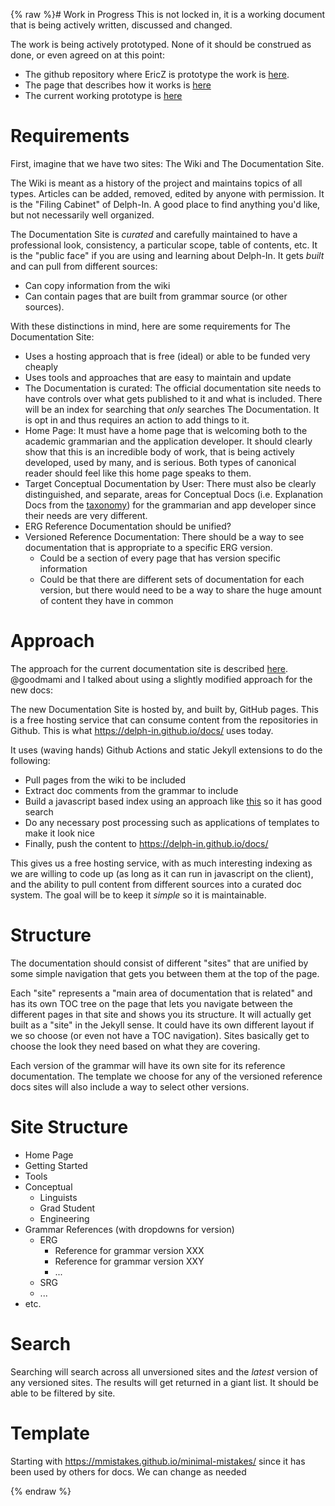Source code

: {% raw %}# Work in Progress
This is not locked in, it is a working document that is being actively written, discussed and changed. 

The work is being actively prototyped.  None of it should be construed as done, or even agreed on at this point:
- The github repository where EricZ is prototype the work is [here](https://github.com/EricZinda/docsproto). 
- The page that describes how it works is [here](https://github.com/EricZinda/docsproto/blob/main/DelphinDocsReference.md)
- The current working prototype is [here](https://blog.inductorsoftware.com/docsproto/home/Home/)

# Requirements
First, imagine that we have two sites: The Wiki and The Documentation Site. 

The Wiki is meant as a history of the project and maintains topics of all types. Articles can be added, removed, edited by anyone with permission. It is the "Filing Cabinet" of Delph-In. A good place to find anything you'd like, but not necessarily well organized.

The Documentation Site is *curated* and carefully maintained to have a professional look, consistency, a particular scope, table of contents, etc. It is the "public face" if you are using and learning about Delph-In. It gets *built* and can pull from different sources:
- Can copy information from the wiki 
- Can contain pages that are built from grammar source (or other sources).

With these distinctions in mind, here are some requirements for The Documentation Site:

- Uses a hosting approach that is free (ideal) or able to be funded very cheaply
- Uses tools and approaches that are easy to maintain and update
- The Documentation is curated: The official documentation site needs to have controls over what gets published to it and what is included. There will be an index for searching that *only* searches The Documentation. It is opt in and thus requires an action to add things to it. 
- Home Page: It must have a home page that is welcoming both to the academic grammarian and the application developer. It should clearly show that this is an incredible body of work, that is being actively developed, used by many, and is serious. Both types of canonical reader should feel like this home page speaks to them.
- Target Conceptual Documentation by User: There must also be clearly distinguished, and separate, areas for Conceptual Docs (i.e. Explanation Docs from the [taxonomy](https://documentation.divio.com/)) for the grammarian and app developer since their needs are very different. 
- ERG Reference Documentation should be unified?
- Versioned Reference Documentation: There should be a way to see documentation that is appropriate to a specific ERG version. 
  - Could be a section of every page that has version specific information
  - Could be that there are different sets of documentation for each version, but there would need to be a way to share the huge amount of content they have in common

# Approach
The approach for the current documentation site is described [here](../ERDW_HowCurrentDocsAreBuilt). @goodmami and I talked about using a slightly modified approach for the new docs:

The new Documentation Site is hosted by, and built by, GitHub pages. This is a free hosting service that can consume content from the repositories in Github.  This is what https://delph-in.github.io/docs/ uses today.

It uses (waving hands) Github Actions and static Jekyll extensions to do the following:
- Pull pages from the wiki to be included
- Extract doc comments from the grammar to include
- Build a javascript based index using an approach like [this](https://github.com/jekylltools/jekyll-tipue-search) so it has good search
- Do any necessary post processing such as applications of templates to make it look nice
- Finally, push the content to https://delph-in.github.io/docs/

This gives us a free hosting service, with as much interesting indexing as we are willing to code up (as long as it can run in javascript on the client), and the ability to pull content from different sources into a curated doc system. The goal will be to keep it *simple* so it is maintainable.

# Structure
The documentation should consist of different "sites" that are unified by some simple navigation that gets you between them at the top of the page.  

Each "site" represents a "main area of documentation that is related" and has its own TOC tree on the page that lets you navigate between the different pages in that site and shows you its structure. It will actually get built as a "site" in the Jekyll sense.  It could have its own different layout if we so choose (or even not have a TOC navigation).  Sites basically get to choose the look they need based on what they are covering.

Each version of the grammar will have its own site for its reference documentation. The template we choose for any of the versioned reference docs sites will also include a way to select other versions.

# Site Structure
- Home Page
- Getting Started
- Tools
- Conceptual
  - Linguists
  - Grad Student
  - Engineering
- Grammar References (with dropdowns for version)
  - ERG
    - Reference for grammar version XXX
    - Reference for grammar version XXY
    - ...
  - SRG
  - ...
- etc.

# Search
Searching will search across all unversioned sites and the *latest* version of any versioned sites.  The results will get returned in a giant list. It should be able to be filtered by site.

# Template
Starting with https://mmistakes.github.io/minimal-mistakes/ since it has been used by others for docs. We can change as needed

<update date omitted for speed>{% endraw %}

--------------------------------------------------

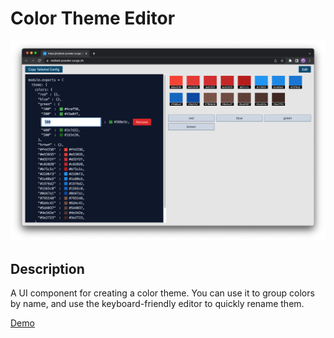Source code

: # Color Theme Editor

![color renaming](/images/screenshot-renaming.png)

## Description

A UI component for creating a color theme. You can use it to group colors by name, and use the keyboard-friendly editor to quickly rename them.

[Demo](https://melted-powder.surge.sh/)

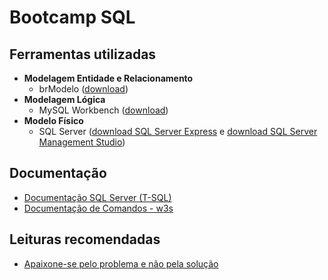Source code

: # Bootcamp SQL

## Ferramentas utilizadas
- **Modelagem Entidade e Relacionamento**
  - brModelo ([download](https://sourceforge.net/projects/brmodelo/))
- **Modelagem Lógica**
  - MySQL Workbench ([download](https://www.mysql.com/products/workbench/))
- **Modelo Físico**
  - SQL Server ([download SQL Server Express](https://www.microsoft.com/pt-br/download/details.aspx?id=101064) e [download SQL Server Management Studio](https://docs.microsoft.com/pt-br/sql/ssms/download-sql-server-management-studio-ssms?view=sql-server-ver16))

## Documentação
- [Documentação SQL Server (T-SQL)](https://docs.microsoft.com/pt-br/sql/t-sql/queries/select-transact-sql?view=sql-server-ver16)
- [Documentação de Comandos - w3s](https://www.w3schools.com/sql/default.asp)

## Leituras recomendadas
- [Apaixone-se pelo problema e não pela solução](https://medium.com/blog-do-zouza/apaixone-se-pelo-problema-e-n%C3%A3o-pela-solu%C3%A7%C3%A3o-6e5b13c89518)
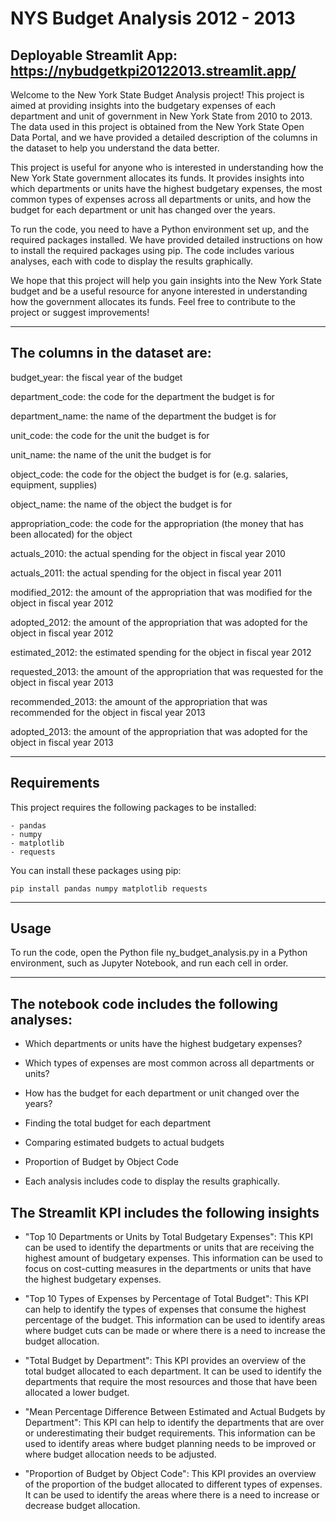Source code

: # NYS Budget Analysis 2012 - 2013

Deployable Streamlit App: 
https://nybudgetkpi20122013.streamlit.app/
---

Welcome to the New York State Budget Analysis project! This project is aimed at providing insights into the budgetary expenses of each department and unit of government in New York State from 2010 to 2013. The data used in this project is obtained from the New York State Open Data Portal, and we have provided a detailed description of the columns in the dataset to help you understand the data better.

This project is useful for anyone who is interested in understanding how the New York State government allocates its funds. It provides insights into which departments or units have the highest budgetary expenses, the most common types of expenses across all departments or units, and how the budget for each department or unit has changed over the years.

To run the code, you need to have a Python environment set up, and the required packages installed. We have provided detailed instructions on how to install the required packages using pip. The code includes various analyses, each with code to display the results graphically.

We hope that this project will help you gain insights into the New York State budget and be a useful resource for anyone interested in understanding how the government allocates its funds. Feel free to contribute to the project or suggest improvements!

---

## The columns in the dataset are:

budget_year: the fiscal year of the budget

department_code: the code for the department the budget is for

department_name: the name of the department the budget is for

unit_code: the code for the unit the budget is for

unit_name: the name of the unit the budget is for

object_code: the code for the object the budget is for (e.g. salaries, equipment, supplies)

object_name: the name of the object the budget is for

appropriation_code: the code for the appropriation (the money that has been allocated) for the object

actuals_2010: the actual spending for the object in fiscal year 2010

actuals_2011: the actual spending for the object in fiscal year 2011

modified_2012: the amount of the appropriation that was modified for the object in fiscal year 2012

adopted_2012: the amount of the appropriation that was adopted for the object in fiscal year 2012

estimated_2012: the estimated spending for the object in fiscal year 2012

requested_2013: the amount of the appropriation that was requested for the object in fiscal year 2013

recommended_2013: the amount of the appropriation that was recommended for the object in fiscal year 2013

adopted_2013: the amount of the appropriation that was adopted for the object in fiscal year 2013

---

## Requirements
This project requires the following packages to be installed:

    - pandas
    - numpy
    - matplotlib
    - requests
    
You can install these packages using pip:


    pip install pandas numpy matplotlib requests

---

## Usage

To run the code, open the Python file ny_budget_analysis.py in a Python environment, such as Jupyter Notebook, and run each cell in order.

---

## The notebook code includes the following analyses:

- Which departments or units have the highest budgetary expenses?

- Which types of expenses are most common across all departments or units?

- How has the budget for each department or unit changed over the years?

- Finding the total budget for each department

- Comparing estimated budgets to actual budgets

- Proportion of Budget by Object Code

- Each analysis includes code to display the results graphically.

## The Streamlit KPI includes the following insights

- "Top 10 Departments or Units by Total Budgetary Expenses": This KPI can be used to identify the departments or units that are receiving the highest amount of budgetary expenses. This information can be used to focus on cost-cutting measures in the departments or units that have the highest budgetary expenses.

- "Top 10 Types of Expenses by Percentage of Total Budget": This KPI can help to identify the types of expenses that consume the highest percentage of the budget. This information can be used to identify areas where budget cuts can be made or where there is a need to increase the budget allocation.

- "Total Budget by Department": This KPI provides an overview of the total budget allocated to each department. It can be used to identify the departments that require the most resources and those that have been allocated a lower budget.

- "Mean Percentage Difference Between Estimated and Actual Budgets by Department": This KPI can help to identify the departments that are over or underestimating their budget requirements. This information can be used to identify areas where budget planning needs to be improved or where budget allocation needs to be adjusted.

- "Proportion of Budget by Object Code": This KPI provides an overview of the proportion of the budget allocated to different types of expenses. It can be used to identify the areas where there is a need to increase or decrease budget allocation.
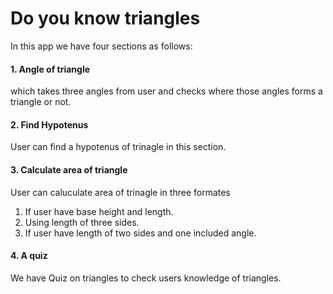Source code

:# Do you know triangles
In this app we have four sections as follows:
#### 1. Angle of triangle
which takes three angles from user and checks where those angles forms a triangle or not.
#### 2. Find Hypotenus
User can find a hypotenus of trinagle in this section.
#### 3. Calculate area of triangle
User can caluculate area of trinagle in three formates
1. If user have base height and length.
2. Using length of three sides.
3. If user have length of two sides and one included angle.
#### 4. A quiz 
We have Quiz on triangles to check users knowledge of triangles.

--------------------------------------------------

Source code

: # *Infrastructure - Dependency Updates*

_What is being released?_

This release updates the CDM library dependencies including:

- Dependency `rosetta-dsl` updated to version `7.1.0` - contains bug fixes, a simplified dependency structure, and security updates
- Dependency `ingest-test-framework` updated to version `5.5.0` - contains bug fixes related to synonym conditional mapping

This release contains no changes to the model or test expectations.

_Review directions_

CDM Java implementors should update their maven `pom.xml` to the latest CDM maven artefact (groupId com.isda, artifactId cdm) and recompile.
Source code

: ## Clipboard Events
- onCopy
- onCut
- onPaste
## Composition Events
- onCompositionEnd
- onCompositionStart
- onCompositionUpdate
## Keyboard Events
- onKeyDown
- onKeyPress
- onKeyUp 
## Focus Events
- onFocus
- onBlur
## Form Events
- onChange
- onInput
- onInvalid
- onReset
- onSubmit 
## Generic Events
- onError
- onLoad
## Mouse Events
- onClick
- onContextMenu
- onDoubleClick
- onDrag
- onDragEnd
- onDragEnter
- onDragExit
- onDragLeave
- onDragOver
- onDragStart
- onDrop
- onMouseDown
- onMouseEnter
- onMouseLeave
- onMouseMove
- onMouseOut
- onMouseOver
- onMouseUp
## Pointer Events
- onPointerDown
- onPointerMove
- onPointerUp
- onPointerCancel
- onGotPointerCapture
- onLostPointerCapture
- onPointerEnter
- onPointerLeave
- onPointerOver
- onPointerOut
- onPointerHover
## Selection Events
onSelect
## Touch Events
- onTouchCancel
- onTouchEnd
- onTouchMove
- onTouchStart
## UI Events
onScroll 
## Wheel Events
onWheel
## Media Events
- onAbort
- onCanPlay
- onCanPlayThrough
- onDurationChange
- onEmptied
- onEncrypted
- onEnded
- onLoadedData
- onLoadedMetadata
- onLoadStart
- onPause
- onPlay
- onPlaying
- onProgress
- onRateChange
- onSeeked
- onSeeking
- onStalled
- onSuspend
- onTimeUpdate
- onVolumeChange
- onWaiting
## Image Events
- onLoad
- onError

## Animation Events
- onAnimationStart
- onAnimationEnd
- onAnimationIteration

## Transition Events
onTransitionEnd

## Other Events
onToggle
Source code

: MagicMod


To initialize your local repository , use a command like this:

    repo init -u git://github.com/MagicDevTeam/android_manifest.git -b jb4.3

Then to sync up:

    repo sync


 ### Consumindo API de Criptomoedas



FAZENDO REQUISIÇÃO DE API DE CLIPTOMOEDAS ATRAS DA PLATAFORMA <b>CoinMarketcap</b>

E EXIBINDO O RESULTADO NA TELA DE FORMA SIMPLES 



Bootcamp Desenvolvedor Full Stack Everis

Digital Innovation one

--------------------------------------------------

EXERCISE BRIEF: Within the records above, each line containing "EricZinda" is to be returned.

RESPONSE TO THE TASK:
- The github repository where EricZ is prototype the work is [here](https://github.com/EricZinda/docsproto). 
- The page that describes how it works is [here](https://github.com/EricZinda/docsproto/blob/main/DelphinDocsReference.md)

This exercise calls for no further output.